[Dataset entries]

+++

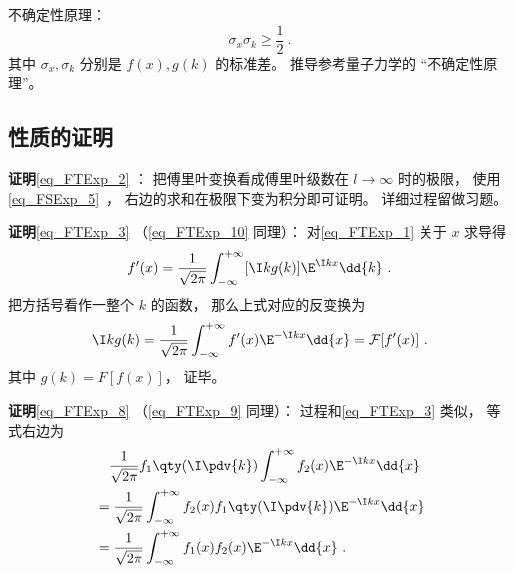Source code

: 不确定性原理：
\begin{equation}
\sigma_x \sigma_k \geqslant \frac{1}{2}~.
\end{equation}
其中 $\sigma_x, \sigma_k$ 分别是 $f(x), g(k)$ 的标准差。 推导参考量子力学的 “不确定性原理”。

\subsection{性质的证明}

\textbf{证明}\autoref{eq_FTExp_2} ： 把傅里叶变换看成傅里叶级数在 $l \to \infty$ 时的极限， 使用\autoref{eq_FSExp_5}~， 右边的求和在极限下变为积分即可证明。 详细过程留做习题。

\textbf{证明}\autoref{eq_FTExp_3} （\autoref{eq_FTExp_10} 同理）： 对\autoref{eq_FTExp_1} 关于 $x$ 求导得
\begin{equation}
f'(x) = \frac{1}{\sqrt{2\pi }} \int_{-\infty }^{+\infty } [\I kg(k)]\E^{\I kx} \dd{k}~.
\end{equation}
把方括号看作一整个 $k$ 的函数， 那么上式对应的反变换为
\begin{equation}
\I kg(k) = \frac{1}{\sqrt{2\pi }} \int_{-\infty }^{+\infty } f'(x) \E^{-\I kx} \dd{x} = \mathcal F [f'(x)]~.
\end{equation}
其中 $g(k) = F [f(x)]$， 证毕。

\textbf{证明}\autoref{eq_FTExp_8} （\autoref{eq_FTExp_9} 同理）： 过程和\autoref{eq_FTExp_3} 类似， 等式右边为
\begin{equation}
\begin{aligned}
& \quad \frac{1}{\sqrt{2\pi }} f_1\qty(\I \pdv{k}) \int_{-\infty }^{+\infty } f_2(x)\E^{-\I kx} \dd{x}\\
&= \frac{1}{\sqrt{2\pi }} \int_{-\infty }^{+\infty } f_2(x) f_1\qty(\I \pdv{k})\E^{-\I kx} \dd{x}\\
&= \frac{1}{\sqrt{2\pi }} \int_{-\infty }^{+\infty } f_1(x) f_2(x) \E^{-\I kx} \dd{x}~.
\end{aligned}
\end{equation}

+++

All entries above, minus the pictures, should be repeated exactly.

Source code

: 不确定性原理：
\begin{equation}
\sigma_x \sigma_k \geqslant \frac{1}{2}~.
\end{equation}
其中 $\sigma_x, \sigma_k$ 分别是 $f(x), g(k)$ 的标准差。 推导参考量子力学的 “不确定性原理”。

\subsection{性质的证明}

\textbf{证明}\autoref{eq_FTExp_2} ： 把傅里叶变换看成傅里叶级数在 $l \to \infty$ 时的极限， 使用\autoref{eq_FSExp_5}~， 右边的求和在极限下变为积分即可证明。 详细过程留做习题。

\textbf{证明}\autoref{eq_FTExp_3} （\autoref{eq_FTExp_10} 同理）： 对\autoref{eq_FTExp_1} 关于 $x$ 求导得
\begin{equation}
f'(x) = \frac{1}{\sqrt{2\pi }} \int_{-\infty }^{+\infty } [\I kg(k)]\E^{\I kx} \dd{k}~.
\end{equation}
把方括号看作一整个 $k$ 的函数， 那么上式对应的反变换为
\begin{equation}
\I kg(k) = \frac{1}{\sqrt{2\pi }} \int_{-\infty }^{+\infty } f'(x) \E^{-\I kx} \dd{x} = \mathcal F [f'(x)]~.
\end{equation}
其中 $g(k) = F [f(x)]$， 证毕。

\textbf{证明}\autoref{eq_FTExp_8} （\autoref{eq_FTExp_9} 同理）： 过程和\autoref{eq_FTExp_3} 类似， 等式右边为
\begin{equation}
\begin{aligned}
& \quad \frac{1}{\sqrt{2\pi }} f_1\qty(\I \pdv{k}) \int_{-\infty }^{+\infty } f_2(x)\E^{-\I kx} \dd{x}\\
&= \frac{1}{\sqrt{2\pi }} \int_{-\infty }^{+\infty } f_2(x) f_1\qty(\I \pdv{k})\E^{-\I kx} \dd{x}\\
&= \frac{1}{\sqrt{2\pi }} \int_{-\infty }^{+\infty } f_1(x) f_2(x) \E^{-\I kx} \dd{x}~.
\end{aligned}
\end{equation}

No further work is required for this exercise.